━━ Exercise data
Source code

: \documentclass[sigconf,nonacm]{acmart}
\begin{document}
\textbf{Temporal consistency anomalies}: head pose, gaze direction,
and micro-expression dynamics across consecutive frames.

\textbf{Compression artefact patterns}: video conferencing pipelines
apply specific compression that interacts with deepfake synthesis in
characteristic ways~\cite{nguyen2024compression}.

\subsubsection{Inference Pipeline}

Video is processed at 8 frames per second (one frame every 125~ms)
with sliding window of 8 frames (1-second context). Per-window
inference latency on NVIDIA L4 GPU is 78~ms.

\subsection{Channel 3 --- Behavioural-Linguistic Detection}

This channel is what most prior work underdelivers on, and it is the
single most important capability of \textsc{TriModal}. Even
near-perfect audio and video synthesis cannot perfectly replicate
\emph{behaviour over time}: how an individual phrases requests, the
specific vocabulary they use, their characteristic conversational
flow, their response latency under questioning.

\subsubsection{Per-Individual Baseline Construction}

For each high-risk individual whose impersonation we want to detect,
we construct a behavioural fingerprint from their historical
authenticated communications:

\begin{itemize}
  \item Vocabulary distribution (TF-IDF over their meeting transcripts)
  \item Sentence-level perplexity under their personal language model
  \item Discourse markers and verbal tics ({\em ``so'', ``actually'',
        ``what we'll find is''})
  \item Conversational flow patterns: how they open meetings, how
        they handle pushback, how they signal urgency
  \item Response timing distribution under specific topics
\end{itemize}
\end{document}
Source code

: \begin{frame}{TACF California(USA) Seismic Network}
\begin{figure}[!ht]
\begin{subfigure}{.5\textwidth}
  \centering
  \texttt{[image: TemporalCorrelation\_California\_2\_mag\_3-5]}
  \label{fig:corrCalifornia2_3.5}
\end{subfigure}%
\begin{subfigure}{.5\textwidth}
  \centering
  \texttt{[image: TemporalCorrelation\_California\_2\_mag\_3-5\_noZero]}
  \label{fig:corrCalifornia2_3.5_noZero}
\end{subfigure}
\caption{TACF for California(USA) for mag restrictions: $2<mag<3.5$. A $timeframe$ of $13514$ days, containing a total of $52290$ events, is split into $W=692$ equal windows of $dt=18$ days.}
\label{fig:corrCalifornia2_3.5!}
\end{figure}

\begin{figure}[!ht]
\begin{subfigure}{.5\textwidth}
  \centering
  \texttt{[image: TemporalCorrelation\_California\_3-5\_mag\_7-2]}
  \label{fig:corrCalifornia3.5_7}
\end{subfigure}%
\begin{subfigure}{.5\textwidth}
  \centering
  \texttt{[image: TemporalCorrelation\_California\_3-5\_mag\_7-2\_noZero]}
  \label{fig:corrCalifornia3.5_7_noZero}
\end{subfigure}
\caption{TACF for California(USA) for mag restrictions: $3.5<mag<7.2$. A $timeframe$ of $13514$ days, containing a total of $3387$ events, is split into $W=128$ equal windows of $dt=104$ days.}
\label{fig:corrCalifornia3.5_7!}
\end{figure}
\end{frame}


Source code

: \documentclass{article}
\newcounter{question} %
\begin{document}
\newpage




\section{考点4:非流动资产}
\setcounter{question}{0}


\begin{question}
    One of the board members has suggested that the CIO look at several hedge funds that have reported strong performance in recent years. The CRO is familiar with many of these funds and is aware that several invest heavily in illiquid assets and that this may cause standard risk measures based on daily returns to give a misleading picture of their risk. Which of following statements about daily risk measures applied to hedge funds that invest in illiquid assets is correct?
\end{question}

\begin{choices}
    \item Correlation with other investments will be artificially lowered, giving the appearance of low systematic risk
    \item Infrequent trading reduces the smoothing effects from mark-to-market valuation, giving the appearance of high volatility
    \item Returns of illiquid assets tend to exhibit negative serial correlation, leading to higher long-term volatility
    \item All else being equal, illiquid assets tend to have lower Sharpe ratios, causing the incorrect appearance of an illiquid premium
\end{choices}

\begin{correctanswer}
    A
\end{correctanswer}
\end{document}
━━━━
Write out the listing above, keeping every word exactly.

Source code

: \documentclass[sigconf,nonacm]{acmart}
\begin{document}
\textbf{Temporal consistency anomalies}: head pose, gaze direction,
and micro-expression dynamics across consecutive frames.

\textbf{Compression artefact patterns}: video conferencing pipelines
apply specific compression that interacts with deepfake synthesis in
characteristic ways~\cite{nguyen2024compression}.

\subsubsection{Inference Pipeline}

Video is processed at 8 frames per second (one frame every 125~ms)
with sliding window of 8 frames (1-second context). Per-window
inference latency on NVIDIA L4 GPU is 78~ms.

\subsection{Channel 3 --- Behavioural-Linguistic Detection}

This channel is what most prior work underdelivers on, and it is the
single most important capability of \textsc{TriModal}. Even
near-perfect audio and video synthesis cannot perfectly replicate
\emph{behaviour over time}: how an individual phrases requests, the
specific vocabulary they use, their characteristic conversational
flow, their response latency under questioning.

\subsubsection{Per-Individual Baseline Construction}

For each high-risk individual whose impersonation we want to detect,
we construct a behavioural fingerprint from their historical
authenticated communications:

\begin{itemize}
  \item Vocabulary distribution (TF-IDF over their meeting transcripts)
  \item Sentence-level perplexity under their personal language model
  \item Discourse markers and verbal tics ({\em ``so'', ``actually'',
        ``what we'll find is''})
  \item Conversational flow patterns: how they open meetings, how
        they handle pushback, how they signal urgency
  \item Response timing distribution under specific topics
\end{itemize}
\end{document}
Source code

: \begin{frame}{TACF California(USA) Seismic Network}
\begin{figure}[!ht]
\begin{subfigure}{.5\textwidth}
  \centering
  \texttt{[image: TemporalCorrelation\_California\_2\_mag\_3-5]}
  \label{fig:corrCalifornia2_3.5}
\end{subfigure}%
\begin{subfigure}{.5\textwidth}
  \centering
  \texttt{[image: TemporalCorrelation\_California\_2\_mag\_3-5\_noZero]}
  \label{fig:corrCalifornia2_3.5_noZero}
\end{subfigure}
\caption{TACF for California(USA) for mag restrictions: $2<mag<3.5$. A $timeframe$ of $13514$ days, containing a total of $52290$ events, is split into $W=692$ equal windows of $dt=18$ days.}
\label{fig:corrCalifornia2_3.5!}
\end{figure}

\begin{figure}[!ht]
\begin{subfigure}{.5\textwidth}
  \centering
  \texttt{[image: TemporalCorrelation\_California\_3-5\_mag\_7-2]}
  \label{fig:corrCalifornia3.5_7}
\end{subfigure}%
\begin{subfigure}{.5\textwidth}
  \centering
  \texttt{[image: TemporalCorrelation\_California\_3-5\_mag\_7-2\_noZero]}
  \label{fig:corrCalifornia3.5_7_noZero}
\end{subfigure}
\caption{TACF for California(USA) for mag restrictions: $3.5<mag<7.2$. A $timeframe$ of $13514$ days, containing a total of $3387$ events, is split into $W=128$ equal windows of $dt=104$ days.}
\label{fig:corrCalifornia3.5_7!}
\end{figure}
\end{frame}


Source code

: \documentclass{article}
\newcounter{question} %
\begin{document}
\newpage




\section{考点4:非流动资产}
\setcounter{question}{0}


\begin{question}
    One of the board members has suggested that the CIO look at several hedge funds that have reported strong performance in recent years. The CRO is familiar with many of these funds and is aware that several invest heavily in illiquid assets and that this may cause standard risk measures based on daily returns to give a misleading picture of their risk. Which of following statements about daily risk measures applied to hedge funds that invest in illiquid assets is correct?
\end{question}

\begin{choices}
    \item Correlation with other investments will be artificially lowered, giving the appearance of low systematic risk
    \item Infrequent trading reduces the smoothing effects from mark-to-market valuation, giving the appearance of high volatility
    \item Returns of illiquid assets tend to exhibit negative serial correlation, leading to higher long-term volatility
    \item All else being equal, illiquid assets tend to have lower Sharpe ratios, causing the incorrect appearance of an illiquid premium
\end{choices}

\begin{correctanswer}
    A
\end{correctanswer}
\end{document}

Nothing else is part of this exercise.